Tuesday, March 23, 2010

Ex 32, 7-10 They have become depraved

(Ex 32, 7-10) They have become depraved

[7] With that, the LORD said to Moses, "Go down at once to your people, whom you brought out of the land of Egypt, for they have become depraved. [8] They have soon turned aside from the way I pointed out to them, making for themselves a molten calf and worshiping it, sacrificing to it and crying out, 'This is your God, O Israel, who brought you out of the land of Egypt!' [9] I see how stiff-necked this people is," continued the LORD to Moses. [10] "Let me alone, then, that my wrath may blaze up against them to consume them. Then I will make of you a great nation."

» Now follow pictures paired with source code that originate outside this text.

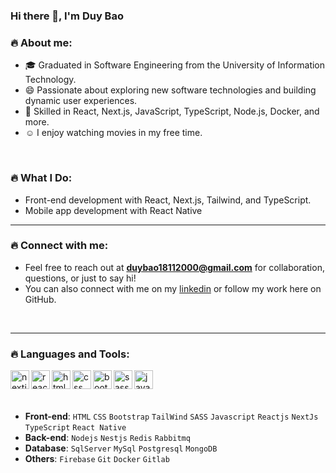 ### Hi there 👋, I'm Duy Bao

### :fire: About me:

- 🎓 Graduated in Software Engineering from the University of Information Technology.
- 😄 Passionate about exploring new software technologies and building dynamic user experiences.
- 💬 Skilled in React, Next.js, JavaScript, TypeScript, Node.js, Docker, and more.
- :relaxed: I enjoy watching movies in my free time.
<br/>

### :fire: What I Do:
- Front-end development with React, Next.js, Tailwind, and TypeScript. 
- Mobile app development with React Native
---

### :fire: Connect with me:
- Feel free to reach out at **duybao18112000@gmail.com** for collaboration, questions, or just to say hi!
- You can also connect with me on my [linkedin](#) or follow my work here on GitHub.

<br/>

---

### :fire: Languages and Tools:
<p>
<img align="left" alt="nextjs" width="30px" src="https://images-cdn.openxcell.com/wp-content/uploads/2024/07/24154156/dango-inner-2.webp" />
  
<img align="left" alt="reactjs" width="30px" src="https://www.pngfind.com/pngs/m/685-6854994_react-logo-no-background-hd-png-download.png" />

<img align="left" alt="html" width="30px" src="https://upload.wikimedia.org/wikipedia/commons/thumb/8/80/HTML5_logo_resized.svg/1200px-HTML5_logo_resized.svg.png" />

<img align="left" alt="css" width="30px" src="https://upload.wikimedia.org/wikipedia/commons/thumb/d/d5/CSS3_logo_and_wordmark.svg/1200px-CSS3_logo_and_wordmark.svg.png" />

<img align="left" alt="bootstrap" width="30px" src="https://getbootstrap.com/docs/4.6/assets/brand/bootstrap-social-logo.png" />

<img align="left" alt="sass" width="30px" src="https://upload.wikimedia.org/wikipedia/commons/thumb/9/96/Sass_Logo_Color.svg/1200px-Sass_Logo_Color.svg.png" />

<img align="left" alt="javascript" width="30px" src="https://brandslogos.com/wp-content/uploads/images/large/javascript-logo.png" />

</p>

<br />
<br />
<br />

* **Front-end**: `HTML` `CSS` `Bootstrap` `TailWind` `SASS` `Javascript` `Reactjs` `NextJs` `TypeScript` `React Native`
* **Back-end**: `Nodejs` `Nestjs` `Redis` `Rabbitmq`
* **Database**: `SqlServer` `MySql` `Postgresql` `MongoDB`
* **Others**: `Firebase` `Git` `Docker` `Gitlab`

[linkedin]: https://www.linkedin.com/in/luong-duy-bao/

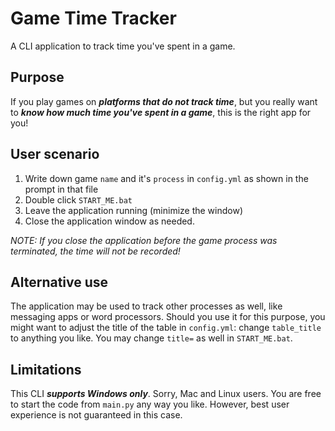 # Game Time Tracker

A CLI application to track time you've spent in a game.

## Purpose

If you play games on **_platforms that do not track time_**, 
but you really want to **_know how much time you've spent in a game_**, this is the right app for you!

## User scenario
1. Write down game `name` and it's `process` in `config.yml` as shown in the prompt in that file
2. Double click `START_ME.bat`
3. Leave the application running (minimize the window)
4. Close the application window as needed. 

_NOTE: If you close the application before the game process was terminated, the time will not be recorded!_

## Alternative use
The application may be used to track other processes as well, like messaging apps or word processors. 
Should you use it for this purpose, you might want to adjust the title of the table in `config.yml`:
change `table_title` to anything you like. You may change `title=` as well in `START_ME.bat`. 

## Limitations
This CLI **_supports Windows only_**. Sorry, Mac and Linux users. You are free to start the code from `main.py` any way you like. However, best user experience is not guaranteed in this case.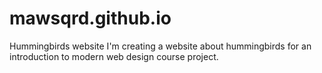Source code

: # mawsqrd.github.io
Hummingbirds website
I'm creating a website about hummingbirds for an introduction to modern web design course project.

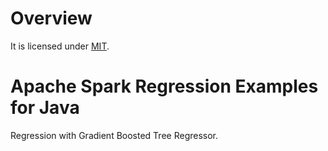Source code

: # Overview
It is licensed under [MIT](https://opensource.org/licenses/MIT).

# Apache Spark Regression Examples for Java

Regression with Gradient Boosted Tree Regressor.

(CCC 2129) The divine injunction included the prohibition of every representation of God by the hand of man. Deuteronomy explains: "Since you saw no form on the day that the Lord spoke to you at Horeb out of the midst of the fire, beware lest you act corruptly by making a graven image for yourselves, in the form of any figure...." (Deut 4:15-16). It is the absolutely transcendent God who revealed himself to Israel. "He is the all," but at the same time "he is greater than all his works" (Sir 43:27-28). He is "the author of beauty" (Wis 13:3). (CCC 2130) Nevertheless, already in the Old Testament, God ordained or permitted the making of images that pointed symbolically toward salvation by the incarnate Word: so it was with the bronze serpent, the ark of the covenant, and the cherubim (Cf. Num 21:4-9; Wis 16:5-14; Jn 3:14-15; Ex 25:10-22; 1 Kings 6:23-28; 7:23-26).